### INSTRUCTIONS TO FOLLOW:
From the records that follow, copy every line in which "areas" appears.

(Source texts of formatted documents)
-------------------------
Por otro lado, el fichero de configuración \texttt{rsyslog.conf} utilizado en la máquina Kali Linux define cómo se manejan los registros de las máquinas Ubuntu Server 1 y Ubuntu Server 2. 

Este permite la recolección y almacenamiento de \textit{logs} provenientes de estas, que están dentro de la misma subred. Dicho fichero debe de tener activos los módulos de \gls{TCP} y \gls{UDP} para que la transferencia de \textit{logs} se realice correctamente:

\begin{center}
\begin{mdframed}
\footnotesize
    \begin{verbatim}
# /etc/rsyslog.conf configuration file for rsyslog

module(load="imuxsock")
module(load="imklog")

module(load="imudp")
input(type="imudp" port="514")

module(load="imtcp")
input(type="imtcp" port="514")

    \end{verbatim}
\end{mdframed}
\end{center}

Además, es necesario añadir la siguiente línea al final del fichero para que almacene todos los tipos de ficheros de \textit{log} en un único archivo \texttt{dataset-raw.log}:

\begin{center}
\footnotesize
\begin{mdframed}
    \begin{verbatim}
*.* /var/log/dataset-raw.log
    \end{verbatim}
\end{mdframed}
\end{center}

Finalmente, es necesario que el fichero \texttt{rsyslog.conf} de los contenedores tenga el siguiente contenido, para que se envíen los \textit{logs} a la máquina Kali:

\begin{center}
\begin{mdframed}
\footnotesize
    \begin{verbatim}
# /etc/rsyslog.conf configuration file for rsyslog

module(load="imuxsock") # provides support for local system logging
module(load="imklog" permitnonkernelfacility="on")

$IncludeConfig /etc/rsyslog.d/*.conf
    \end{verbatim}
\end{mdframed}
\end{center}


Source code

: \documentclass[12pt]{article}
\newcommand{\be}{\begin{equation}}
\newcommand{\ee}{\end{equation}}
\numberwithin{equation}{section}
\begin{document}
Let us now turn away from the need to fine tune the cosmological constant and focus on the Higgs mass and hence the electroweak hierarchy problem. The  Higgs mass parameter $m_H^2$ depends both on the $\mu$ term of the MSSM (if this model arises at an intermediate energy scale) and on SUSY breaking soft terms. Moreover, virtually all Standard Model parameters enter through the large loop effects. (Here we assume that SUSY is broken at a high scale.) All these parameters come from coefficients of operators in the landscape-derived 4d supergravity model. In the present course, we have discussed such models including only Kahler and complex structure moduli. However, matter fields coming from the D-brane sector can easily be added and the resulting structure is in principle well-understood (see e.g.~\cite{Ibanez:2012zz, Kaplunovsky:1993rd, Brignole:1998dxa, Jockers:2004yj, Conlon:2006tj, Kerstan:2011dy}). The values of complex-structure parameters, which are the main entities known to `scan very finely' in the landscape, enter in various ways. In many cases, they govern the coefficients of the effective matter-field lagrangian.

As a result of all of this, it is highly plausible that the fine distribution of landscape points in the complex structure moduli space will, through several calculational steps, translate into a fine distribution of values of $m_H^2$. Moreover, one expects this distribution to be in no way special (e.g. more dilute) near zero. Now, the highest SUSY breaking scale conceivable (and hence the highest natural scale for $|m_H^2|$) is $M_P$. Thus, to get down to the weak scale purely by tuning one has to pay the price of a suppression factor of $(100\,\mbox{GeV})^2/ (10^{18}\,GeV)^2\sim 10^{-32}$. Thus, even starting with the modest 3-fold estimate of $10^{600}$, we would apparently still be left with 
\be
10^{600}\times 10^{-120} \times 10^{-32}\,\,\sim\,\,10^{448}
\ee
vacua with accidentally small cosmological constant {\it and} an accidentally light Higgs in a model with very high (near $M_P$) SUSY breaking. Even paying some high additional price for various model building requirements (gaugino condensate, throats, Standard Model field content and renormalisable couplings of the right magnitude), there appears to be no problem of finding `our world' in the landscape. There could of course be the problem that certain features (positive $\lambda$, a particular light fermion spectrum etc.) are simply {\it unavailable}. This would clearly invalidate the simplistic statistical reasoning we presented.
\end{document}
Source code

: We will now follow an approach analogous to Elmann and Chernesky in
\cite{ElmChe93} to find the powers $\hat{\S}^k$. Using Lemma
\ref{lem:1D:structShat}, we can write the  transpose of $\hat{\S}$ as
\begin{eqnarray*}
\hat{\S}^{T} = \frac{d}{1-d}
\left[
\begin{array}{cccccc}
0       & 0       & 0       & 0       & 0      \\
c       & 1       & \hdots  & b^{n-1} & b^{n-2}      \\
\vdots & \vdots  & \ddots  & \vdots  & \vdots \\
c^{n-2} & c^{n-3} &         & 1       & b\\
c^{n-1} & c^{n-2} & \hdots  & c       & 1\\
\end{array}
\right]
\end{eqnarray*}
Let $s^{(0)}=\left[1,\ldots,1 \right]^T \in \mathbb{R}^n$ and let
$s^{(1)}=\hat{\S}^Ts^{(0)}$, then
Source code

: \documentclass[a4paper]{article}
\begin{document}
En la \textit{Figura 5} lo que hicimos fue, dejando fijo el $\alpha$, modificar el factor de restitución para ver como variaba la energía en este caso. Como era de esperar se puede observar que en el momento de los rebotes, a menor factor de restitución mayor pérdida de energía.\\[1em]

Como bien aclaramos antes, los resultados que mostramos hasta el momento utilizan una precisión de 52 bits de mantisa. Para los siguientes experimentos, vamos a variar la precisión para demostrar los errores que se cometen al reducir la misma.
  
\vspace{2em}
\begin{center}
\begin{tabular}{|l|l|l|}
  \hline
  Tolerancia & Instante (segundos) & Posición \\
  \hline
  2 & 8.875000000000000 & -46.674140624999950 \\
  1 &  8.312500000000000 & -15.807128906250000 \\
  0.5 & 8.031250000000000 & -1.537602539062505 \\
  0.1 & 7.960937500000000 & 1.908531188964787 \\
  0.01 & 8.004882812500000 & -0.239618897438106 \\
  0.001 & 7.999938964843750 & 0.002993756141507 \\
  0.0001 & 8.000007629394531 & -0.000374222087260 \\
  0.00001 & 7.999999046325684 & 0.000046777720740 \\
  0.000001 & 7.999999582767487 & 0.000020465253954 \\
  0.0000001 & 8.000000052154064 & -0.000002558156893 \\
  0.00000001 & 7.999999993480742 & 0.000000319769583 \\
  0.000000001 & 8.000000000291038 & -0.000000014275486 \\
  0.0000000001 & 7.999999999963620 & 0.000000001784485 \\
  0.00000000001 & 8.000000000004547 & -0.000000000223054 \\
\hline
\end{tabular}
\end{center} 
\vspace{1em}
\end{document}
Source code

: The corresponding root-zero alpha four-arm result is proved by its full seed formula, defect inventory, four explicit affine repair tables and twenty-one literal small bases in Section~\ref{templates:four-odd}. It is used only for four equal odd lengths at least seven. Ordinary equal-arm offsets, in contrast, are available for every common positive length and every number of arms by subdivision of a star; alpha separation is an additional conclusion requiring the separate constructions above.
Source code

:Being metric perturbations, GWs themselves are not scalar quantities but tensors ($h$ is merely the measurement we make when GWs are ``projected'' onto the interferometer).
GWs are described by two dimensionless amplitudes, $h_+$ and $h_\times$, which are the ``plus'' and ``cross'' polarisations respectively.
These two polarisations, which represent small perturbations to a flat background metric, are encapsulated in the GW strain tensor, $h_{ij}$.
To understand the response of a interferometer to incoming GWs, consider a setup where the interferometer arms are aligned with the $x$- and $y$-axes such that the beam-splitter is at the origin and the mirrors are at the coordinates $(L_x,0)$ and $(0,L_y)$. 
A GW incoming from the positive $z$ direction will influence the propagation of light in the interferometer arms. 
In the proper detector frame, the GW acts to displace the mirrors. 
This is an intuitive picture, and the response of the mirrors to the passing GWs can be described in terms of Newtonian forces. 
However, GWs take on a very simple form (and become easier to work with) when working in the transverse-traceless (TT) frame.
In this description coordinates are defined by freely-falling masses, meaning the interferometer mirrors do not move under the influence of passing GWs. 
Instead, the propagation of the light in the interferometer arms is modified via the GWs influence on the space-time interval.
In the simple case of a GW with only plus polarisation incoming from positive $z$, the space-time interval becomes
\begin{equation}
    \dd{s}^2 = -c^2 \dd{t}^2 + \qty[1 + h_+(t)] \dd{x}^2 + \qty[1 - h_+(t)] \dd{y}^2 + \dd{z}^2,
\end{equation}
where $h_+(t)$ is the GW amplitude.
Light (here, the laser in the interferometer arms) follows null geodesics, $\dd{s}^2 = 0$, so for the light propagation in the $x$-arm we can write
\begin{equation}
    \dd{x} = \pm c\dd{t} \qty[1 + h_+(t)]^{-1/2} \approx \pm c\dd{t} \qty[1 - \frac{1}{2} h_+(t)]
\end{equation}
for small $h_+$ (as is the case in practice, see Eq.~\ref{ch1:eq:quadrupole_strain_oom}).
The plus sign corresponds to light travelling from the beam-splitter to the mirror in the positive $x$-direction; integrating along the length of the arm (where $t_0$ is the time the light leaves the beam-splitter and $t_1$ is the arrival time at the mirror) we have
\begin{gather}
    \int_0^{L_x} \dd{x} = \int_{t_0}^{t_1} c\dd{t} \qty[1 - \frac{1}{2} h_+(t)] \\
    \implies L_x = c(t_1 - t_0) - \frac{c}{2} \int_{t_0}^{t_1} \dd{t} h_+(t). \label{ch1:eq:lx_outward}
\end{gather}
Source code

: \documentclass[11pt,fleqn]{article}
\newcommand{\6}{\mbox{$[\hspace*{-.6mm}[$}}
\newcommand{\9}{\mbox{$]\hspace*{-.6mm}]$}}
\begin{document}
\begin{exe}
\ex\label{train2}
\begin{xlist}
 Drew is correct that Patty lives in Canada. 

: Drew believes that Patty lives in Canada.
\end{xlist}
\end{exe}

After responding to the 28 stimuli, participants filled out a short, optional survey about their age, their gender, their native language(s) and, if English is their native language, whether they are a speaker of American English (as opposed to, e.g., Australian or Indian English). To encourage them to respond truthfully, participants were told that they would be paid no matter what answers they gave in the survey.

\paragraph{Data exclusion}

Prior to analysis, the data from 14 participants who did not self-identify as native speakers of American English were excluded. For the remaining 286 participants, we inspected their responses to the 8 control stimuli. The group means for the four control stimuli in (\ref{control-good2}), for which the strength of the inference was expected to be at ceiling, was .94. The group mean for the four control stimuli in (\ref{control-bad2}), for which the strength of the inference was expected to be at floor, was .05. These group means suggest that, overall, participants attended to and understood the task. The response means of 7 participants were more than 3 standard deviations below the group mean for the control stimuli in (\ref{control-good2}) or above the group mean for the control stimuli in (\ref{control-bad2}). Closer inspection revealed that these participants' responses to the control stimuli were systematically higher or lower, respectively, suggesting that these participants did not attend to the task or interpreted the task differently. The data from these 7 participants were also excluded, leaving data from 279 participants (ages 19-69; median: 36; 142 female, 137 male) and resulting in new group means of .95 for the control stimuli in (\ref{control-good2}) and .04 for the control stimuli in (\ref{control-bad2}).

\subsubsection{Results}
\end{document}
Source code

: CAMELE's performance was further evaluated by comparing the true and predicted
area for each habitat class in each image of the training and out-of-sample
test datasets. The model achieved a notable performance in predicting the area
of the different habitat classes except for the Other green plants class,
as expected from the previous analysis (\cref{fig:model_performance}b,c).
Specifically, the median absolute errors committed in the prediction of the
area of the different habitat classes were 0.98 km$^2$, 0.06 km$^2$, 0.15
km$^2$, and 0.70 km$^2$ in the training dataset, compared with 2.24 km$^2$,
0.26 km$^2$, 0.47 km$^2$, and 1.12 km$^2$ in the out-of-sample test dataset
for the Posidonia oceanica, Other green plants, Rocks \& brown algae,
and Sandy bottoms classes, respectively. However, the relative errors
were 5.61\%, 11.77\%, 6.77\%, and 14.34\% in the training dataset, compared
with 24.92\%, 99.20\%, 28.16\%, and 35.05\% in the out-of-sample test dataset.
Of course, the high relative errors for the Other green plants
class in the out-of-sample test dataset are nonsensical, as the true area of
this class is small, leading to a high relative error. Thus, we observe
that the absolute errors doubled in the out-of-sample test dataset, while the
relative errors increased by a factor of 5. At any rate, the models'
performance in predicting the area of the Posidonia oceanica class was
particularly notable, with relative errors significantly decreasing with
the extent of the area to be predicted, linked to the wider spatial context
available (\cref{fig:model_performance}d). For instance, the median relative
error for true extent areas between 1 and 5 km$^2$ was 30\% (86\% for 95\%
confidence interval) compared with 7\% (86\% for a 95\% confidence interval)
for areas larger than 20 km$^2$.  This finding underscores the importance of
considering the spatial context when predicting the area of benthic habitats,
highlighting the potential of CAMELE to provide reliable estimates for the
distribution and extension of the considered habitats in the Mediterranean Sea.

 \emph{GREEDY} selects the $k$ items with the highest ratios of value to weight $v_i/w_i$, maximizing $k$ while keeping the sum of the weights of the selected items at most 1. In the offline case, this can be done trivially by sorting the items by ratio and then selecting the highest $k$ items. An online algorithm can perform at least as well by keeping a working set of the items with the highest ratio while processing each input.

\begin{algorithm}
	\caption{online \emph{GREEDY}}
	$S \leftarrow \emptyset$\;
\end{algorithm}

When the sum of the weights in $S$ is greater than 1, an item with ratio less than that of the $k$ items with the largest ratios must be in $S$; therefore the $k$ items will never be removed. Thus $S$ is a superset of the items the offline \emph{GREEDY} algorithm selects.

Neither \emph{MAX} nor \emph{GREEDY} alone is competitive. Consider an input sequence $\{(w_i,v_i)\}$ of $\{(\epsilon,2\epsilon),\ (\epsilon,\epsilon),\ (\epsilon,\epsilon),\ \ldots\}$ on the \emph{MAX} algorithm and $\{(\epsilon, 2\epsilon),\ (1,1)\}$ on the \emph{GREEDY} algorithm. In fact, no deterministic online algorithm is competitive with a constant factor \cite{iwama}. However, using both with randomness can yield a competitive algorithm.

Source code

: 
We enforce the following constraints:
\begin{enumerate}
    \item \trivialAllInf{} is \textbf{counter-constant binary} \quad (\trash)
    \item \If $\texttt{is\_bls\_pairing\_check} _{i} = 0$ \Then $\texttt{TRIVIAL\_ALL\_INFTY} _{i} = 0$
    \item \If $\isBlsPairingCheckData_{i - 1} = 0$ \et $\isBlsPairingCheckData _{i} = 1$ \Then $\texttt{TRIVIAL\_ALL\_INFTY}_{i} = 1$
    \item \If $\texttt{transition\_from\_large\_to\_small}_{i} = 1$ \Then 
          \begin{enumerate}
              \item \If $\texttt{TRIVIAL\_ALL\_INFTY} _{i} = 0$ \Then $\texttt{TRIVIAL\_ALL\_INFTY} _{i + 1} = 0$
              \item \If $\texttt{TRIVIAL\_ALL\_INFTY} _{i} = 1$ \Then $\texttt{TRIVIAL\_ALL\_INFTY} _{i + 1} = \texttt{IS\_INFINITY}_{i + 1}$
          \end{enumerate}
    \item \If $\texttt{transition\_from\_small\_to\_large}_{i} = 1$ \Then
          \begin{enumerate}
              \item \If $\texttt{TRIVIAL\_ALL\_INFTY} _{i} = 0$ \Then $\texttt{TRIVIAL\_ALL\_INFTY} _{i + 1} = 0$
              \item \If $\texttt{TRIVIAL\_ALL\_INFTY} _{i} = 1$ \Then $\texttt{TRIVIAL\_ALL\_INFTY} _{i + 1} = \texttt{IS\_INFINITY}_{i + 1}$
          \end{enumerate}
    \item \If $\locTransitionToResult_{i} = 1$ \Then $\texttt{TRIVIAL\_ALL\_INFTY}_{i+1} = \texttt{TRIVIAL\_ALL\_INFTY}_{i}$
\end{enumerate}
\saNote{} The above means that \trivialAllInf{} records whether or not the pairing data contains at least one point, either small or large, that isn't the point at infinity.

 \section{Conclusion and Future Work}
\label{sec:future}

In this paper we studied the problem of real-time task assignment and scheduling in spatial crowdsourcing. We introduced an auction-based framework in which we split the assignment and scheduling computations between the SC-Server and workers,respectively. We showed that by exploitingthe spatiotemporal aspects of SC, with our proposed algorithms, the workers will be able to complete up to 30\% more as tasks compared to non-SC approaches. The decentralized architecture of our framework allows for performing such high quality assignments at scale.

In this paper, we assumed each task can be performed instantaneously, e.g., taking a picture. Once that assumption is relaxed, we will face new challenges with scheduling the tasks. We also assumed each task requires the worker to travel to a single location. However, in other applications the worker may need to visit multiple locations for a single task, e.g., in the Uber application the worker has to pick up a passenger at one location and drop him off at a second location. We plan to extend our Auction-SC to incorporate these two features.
-------------------------
### TASK RESULT:
error for true extent areas between 1 and 5 km$^2$ was 30\% (86\% for 95\%
for areas larger than 20 km$^2$.  This finding underscores the importance of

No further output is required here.